### Your task
Starting at the top of the listing below, copy each line exactly, stopping after the line that contains "一般的には、ペネトレーション".

*** Begin section ***

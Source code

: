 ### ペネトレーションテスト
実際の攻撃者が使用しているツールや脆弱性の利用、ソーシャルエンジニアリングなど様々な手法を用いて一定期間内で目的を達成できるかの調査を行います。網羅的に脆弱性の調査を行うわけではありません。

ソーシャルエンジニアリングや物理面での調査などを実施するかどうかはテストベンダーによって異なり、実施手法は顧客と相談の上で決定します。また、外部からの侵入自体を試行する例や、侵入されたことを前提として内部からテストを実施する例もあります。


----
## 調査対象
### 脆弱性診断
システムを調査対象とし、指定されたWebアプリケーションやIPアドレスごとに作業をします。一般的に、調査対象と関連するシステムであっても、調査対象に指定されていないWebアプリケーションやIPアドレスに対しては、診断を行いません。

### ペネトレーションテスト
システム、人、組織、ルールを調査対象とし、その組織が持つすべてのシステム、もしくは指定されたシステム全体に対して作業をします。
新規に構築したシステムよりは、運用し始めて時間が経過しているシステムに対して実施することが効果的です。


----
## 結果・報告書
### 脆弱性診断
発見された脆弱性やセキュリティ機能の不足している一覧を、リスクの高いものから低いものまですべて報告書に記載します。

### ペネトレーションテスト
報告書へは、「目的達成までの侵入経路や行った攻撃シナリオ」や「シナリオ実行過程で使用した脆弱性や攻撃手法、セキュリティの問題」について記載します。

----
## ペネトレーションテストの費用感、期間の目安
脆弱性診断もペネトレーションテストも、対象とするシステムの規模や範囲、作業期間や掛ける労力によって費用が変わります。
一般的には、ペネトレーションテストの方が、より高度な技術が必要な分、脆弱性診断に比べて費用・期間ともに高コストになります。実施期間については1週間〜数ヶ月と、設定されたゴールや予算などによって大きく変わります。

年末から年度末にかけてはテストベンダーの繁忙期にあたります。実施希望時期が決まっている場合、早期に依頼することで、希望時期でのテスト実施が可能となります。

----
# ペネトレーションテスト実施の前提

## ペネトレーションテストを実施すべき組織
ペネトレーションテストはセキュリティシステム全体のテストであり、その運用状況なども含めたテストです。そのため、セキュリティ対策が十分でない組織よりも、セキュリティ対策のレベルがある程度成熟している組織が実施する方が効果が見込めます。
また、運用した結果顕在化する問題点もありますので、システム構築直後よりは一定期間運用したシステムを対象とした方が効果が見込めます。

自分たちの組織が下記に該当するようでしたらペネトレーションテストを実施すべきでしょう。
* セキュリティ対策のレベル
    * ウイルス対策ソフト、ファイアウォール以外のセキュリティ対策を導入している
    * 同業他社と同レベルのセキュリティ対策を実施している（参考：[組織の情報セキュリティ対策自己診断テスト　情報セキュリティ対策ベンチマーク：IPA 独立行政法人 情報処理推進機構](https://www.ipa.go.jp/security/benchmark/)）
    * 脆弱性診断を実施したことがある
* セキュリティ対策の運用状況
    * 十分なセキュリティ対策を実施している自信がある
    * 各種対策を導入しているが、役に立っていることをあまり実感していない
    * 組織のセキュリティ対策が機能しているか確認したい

*** End section ***

### Answer area
Source code

: ### ペネトレーションテスト
実際の攻撃者が使用しているツールや脆弱性の利用、ソーシャルエンジニアリングなど様々な手法を用いて一定期間内で目的を達成できるかの調査を行います。網羅的に脆弱性の調査を行うわけではありません。

ソーシャルエンジニアリングや物理面での調査などを実施するかどうかはテストベンダーによって異なり、実施手法は顧客と相談の上で決定します。また、外部からの侵入自体を試行する例や、侵入されたことを前提として内部からテストを実施する例もあります。


----
## 調査対象
### 脆弱性診断
システムを調査対象とし、指定されたWebアプリケーションやIPアドレスごとに作業をします。一般的に、調査対象と関連するシステムであっても、調査対象に指定されていないWebアプリケーションやIPアドレスに対しては、診断を行いません。

### ペネトレーションテスト
システム、人、組織、ルールを調査対象とし、その組織が持つすべてのシステム、もしくは指定されたシステム全体に対して作業をします。
新規に構築したシステムよりは、運用し始めて時間が経過しているシステムに対して実施することが効果的です。


----
## 結果・報告書
### 脆弱性診断
発見された脆弱性やセキュリティ機能の不足している一覧を、リスクの高いものから低いものまですべて報告書に記載します。

### ペネトレーションテスト
報告書へは、「目的達成までの侵入経路や行った攻撃シナリオ」や「シナリオ実行過程で使用した脆弱性や攻撃手法、セキュリティの問題」について記載します。

----
## ペネトレーションテストの費用感、期間の目安
脆弱性診断もペネトレーションテストも、対象とするシステムの規模や範囲、作業期間や掛ける労力によって費用が変わります。
一般的には、ペネトレーションテストの方が、より高度な技術が必要な分、脆弱性診断に比べて費用・期間ともに高コストになります。実施期間については1週間〜数ヶ月と、設定されたゴールや予算などによって大きく変わります。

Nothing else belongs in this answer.